Let's try that out. The same patterns without .*
but \s
instead.
In [55]: patterns = [r"change name",
...: r"change oil",
...: r"swap accent",
...: r"need change",
...: r"please change",
...: r"i need to change",
...: r"limit change",
...: r"change pin",
...: r"change tires?",
...: r"change credit limit",
...: r"language change",
...: r"change language",
...: r"pin change",
...: r"speed change",
...: r"change accent",
...: r"credit change",
...: r"insurance change",
...: r"oil change",
...: r"change speed",
...: r"how change",
...: r"when change",
...: r"why change"]
Before we go ahead with these, let's see how our previous patterns fared in terms of results.
{'insurance_change': 13,
'change_language': 13,
'change_user_name': 18,
'oil_change_how': 175,
'next_song': 1,
'oil_change_when': 210,
'reminder': 3,
'change_speed': 8,
'schedule_maintenance': 41,
'todo_list': 2,
'change_accent': 27,
'tire_change': 88,
'exchange_rate': 14,
'pin_change': 75,
'last_maintenance': 47,
'measurement_conversion': 4,
'taxes': 1,
'cancel': 1,
'reset_settings': 1,
'credit_limit_change': 16,
'change_ai_name': 50}
Don't worry about the numbers, we allowed the same sentence to match against different patterns so the count can cross the original class limits.
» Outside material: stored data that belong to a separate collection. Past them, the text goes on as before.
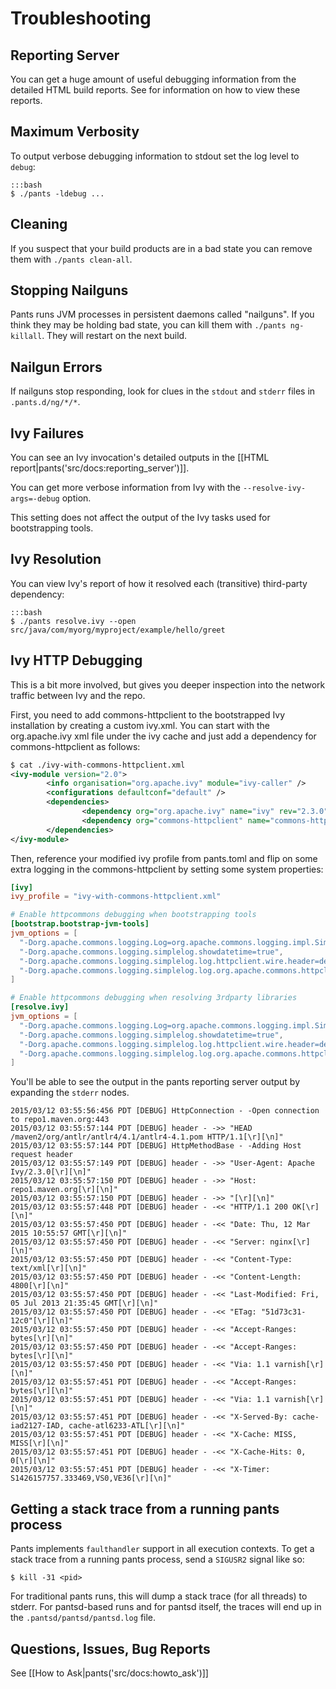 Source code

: Troubleshooting
===============

Reporting Server
----------------

You can get a huge amount of useful debugging information from the detailed HTML
build reports. See  for information on how to view these reports.


Maximum Verbosity
-----------------

To output verbose debugging information to stdout set the log level to `debug`:

    :::bash
    $ ./pants -ldebug ...


<a pantsmark="washpants"> </a>

Cleaning
--------

If you suspect that your build products are in a bad state you can remove
them with `./pants clean-all`.


Stopping Nailguns
-----------------

Pants runs JVM processes in persistent daemons called "nailguns".  If you think they may
be holding bad state, you can kill them with `./pants ng-killall`.  They will
restart on the next build.

Nailgun Errors
--------------

If nailguns stop responding, look for clues in the `stdout` and `stderr` files in
`.pants.d/ng/*/*`.


Ivy Failures
------------

You can see an Ivy invocation's detailed outputs in the [[HTML report|pants('src/docs:reporting_server')]].

You can get more verbose information from Ivy with the `--resolve-ivy-args=-debug` option.

This setting does not affect the output of the Ivy tasks used for bootstrapping tools.

Ivy Resolution
--------------

You can view Ivy's report of how it resolved each (transitive) third-party dependency:

    :::bash
    $ ./pants resolve.ivy --open src/java/com/myorg/myproject/example/hello/greet


Ivy HTTP Debugging
------------------

This is a bit more involved, but gives you deeper inspection into the
network traffic between Ivy and the repo.

First, you need to add commons-httpclient to the bootstrapped Ivy
installation by creating a custom ivy.xml.  You can
start with the org.apache.ivy xml file under the ivy cache and just
add a dependency for commons-httpclient as follows:

```xml
$ cat ./ivy-with-commons-httpclient.xml
<ivy-module version="2.0">
        <info organisation="org.apache.ivy" module="ivy-caller" />
        <configurations defaultconf="default" />
        <dependencies>
                <dependency org="org.apache.ivy" name="ivy" rev="2.3.0" />
                <dependency org="commons-httpclient" name="commons-httpclient" rev="3.0" />
        </dependencies>
</ivy-module>
```

Then, reference your modified ivy profile from pants.toml and flip on
some extra logging in the commons-httpclient by setting some system properties:

```toml
[ivy]
ivy_profile = "ivy-with-commons-httpclient.xml"

# Enable httpcommons debugging when bootstrapping tools
[bootstrap.bootstrap-jvm-tools]
jvm_options = [
  "-Dorg.apache.commons.logging.Log=org.apache.commons.logging.impl.SimpleLog",
  "-Dorg.apache.commons.logging.simplelog.showdatetime=true",
  "-Dorg.apache.commons.logging.simplelog.log.httpclient.wire.header=debug",
  "-Dorg.apache.commons.logging.simplelog.log.org.apache.commons.httpclient=debug",
]

# Enable httpcommons debugging when resolving 3rdparty libraries
[resolve.ivy]
jvm_options = [
  "-Dorg.apache.commons.logging.Log=org.apache.commons.logging.impl.SimpleLog",
  "-Dorg.apache.commons.logging.simplelog.showdatetime=true",
  "-Dorg.apache.commons.logging.simplelog.log.httpclient.wire.header=debug",
  "-Dorg.apache.commons.logging.simplelog.log.org.apache.commons.httpclient=debug",
]
```

You'll be able to see the output in the pants reporting server output
by expanding the `stderr` nodes.

```
2015/03/12 03:55:56:456 PDT [DEBUG] HttpConnection - -Open connection to repo1.maven.org:443
2015/03/12 03:55:57:144 PDT [DEBUG] header - ->> "HEAD /maven2/org/antlr/antlr4/4.1/antlr4-4.1.pom HTTP/1.1[\r][\n]"
2015/03/12 03:55:57:144 PDT [DEBUG] HttpMethodBase - -Adding Host request header
2015/03/12 03:55:57:149 PDT [DEBUG] header - ->> "User-Agent: Apache Ivy/2.3.0[\r][\n]"
2015/03/12 03:55:57:150 PDT [DEBUG] header - ->> "Host: repo1.maven.org[\r][\n]"
2015/03/12 03:55:57:150 PDT [DEBUG] header - ->> "[\r][\n]"
2015/03/12 03:55:57:448 PDT [DEBUG] header - -<< "HTTP/1.1 200 OK[\r][\n]"
2015/03/12 03:55:57:450 PDT [DEBUG] header - -<< "Date: Thu, 12 Mar 2015 10:55:57 GMT[\r][\n]"
2015/03/12 03:55:57:450 PDT [DEBUG] header - -<< "Server: nginx[\r][\n]"
2015/03/12 03:55:57:450 PDT [DEBUG] header - -<< "Content-Type: text/xml[\r][\n]"
2015/03/12 03:55:57:450 PDT [DEBUG] header - -<< "Content-Length: 4800[\r][\n]"
2015/03/12 03:55:57:450 PDT [DEBUG] header - -<< "Last-Modified: Fri, 05 Jul 2013 21:35:45 GMT[\r][\n]"
2015/03/12 03:55:57:450 PDT [DEBUG] header - -<< "ETag: "51d73c31-12c0"[\r][\n]"
2015/03/12 03:55:57:450 PDT [DEBUG] header - -<< "Accept-Ranges: bytes[\r][\n]"
2015/03/12 03:55:57:450 PDT [DEBUG] header - -<< "Accept-Ranges: bytes[\r][\n]"
2015/03/12 03:55:57:450 PDT [DEBUG] header - -<< "Via: 1.1 varnish[\r][\n]"
2015/03/12 03:55:57:451 PDT [DEBUG] header - -<< "Accept-Ranges: bytes[\r][\n]"
2015/03/12 03:55:57:451 PDT [DEBUG] header - -<< "Via: 1.1 varnish[\r][\n]"
2015/03/12 03:55:57:451 PDT [DEBUG] header - -<< "X-Served-By: cache-iad2127-IAD, cache-atl6233-ATL[\r][\n]"
2015/03/12 03:55:57:451 PDT [DEBUG] header - -<< "X-Cache: MISS, MISS[\r][\n]"
2015/03/12 03:55:57:451 PDT [DEBUG] header - -<< "X-Cache-Hits: 0, 0[\r][\n]"
2015/03/12 03:55:57:451 PDT [DEBUG] header - -<< "X-Timer: S1426157757.333469,VS0,VE36[\r][\n]"
```

Getting a stack trace from a running pants process
--------------------------------------------------

Pants implements `faulthandler` support in all execution contexts. To get a stack trace from a running pants process, send a `SIGUSR2` signal like so:

```
$ kill -31 <pid>
```

For traditional pants runs, this will dump a stack trace (for all threads) to stderr. For pantsd-based runs and for pantsd itself, the traces will end up in the `.pantsd/pantsd/pantsd.log` file.

Questions, Issues, Bug Reports
------------------------------

See [[How to Ask|pants('src/docs:howto_ask')]]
It looks like these patterns while slow did a decent job, only a few matches are out of the expected classes, with minor frequency. We'll see how the modified pattern's fare in terms of speed and accuracy.
{'insurance_change': 1,
'change_language': 9,
'change_user_name': 5,
'oil_change_how': 20,
'next_song': 1,
'oil_change_when': 64,
'reminder': 1,
'change_speed': 2,
'schedule_maintenance': 25,
'todo_list': 2,
'change_accent': 8,
'tire_change': 8,
'pin_change': 9,
'last_maintenance': 18,
'reset_settings': 1,
'credit_limit_change': 6,
'change_ai_name': 6}
These patterns are sparingly selective about the sentences. We will simulated a large number of patterns to compare with the previous. Let's see how slower is that, for the sake of bervity we will assume plots from compiled patterns.
That's not a lot of boost? A gain of 13ms is trivial when the overall time is over 3 seconds.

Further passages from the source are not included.